Dataset entries:
--------

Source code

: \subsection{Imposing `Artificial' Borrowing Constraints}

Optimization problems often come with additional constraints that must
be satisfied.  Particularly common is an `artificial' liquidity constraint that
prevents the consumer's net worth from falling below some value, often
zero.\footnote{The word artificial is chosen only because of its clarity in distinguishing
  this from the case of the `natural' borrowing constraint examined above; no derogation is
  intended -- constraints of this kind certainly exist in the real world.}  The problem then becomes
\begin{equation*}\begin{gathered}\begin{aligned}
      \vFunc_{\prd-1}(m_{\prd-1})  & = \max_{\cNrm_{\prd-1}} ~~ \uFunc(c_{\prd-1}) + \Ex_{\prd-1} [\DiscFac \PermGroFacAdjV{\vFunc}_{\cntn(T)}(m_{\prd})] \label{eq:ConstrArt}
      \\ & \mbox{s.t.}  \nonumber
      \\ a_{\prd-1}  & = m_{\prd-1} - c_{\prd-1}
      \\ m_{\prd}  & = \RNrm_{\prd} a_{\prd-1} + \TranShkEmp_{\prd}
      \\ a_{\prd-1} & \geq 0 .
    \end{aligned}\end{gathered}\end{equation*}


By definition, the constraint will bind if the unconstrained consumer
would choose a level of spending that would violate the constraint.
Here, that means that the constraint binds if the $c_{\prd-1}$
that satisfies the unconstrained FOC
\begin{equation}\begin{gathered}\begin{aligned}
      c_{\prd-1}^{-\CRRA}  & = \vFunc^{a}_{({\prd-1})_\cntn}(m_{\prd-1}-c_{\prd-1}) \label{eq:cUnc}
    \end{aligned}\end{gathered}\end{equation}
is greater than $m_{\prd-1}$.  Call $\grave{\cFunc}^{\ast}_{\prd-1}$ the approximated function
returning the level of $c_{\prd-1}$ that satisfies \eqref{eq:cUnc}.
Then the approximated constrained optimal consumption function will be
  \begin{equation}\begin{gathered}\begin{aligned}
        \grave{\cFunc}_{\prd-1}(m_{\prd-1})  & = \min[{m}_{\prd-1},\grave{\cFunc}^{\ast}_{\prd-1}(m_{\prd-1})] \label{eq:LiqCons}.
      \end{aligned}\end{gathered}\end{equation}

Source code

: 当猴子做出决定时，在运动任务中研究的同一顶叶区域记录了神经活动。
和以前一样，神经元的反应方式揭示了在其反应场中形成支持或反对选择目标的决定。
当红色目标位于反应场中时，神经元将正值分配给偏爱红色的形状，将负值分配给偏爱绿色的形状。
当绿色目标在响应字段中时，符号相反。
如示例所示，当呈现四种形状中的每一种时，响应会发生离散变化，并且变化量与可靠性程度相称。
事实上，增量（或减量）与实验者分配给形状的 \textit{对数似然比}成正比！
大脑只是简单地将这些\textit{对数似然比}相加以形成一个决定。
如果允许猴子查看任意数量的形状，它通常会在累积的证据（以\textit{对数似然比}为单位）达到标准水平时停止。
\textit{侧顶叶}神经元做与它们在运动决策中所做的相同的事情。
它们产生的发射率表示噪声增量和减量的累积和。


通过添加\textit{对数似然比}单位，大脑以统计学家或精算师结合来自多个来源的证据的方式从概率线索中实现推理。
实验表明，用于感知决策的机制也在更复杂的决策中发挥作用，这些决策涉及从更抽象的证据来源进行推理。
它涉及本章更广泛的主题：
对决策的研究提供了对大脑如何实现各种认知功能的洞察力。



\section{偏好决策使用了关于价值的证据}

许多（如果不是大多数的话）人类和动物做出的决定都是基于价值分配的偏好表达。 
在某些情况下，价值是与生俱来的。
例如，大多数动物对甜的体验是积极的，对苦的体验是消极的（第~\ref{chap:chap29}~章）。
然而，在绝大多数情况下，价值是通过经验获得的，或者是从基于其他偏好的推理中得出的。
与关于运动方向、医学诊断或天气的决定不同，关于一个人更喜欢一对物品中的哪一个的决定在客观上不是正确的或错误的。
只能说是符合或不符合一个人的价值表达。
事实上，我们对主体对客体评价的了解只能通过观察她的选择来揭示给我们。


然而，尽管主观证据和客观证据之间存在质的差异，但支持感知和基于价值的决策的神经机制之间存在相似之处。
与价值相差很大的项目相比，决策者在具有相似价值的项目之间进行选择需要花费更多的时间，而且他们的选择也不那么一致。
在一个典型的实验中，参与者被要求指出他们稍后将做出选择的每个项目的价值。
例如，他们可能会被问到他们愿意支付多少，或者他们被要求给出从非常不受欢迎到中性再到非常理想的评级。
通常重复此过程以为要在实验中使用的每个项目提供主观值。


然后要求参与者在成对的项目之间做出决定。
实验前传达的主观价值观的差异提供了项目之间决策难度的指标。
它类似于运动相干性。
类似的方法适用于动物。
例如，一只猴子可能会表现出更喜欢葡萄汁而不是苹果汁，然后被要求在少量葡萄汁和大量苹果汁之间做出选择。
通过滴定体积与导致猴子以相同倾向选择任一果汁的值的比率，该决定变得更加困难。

--------

> [What needs to be done]
Set down again, word for word, the stretch of records from the line with "liquidity constraint that" to the line with "this from the", both of those lines included.

> [Task result]
be satisfied.  Particularly common is an `artificial' liquidity constraint that
prevents the consumer's net worth from falling below some value, often
zero.\footnote{The word artificial is chosen only because of its clarity in distinguishing
  this from the case of the `natural' borrowing constraint examined above; no derogation is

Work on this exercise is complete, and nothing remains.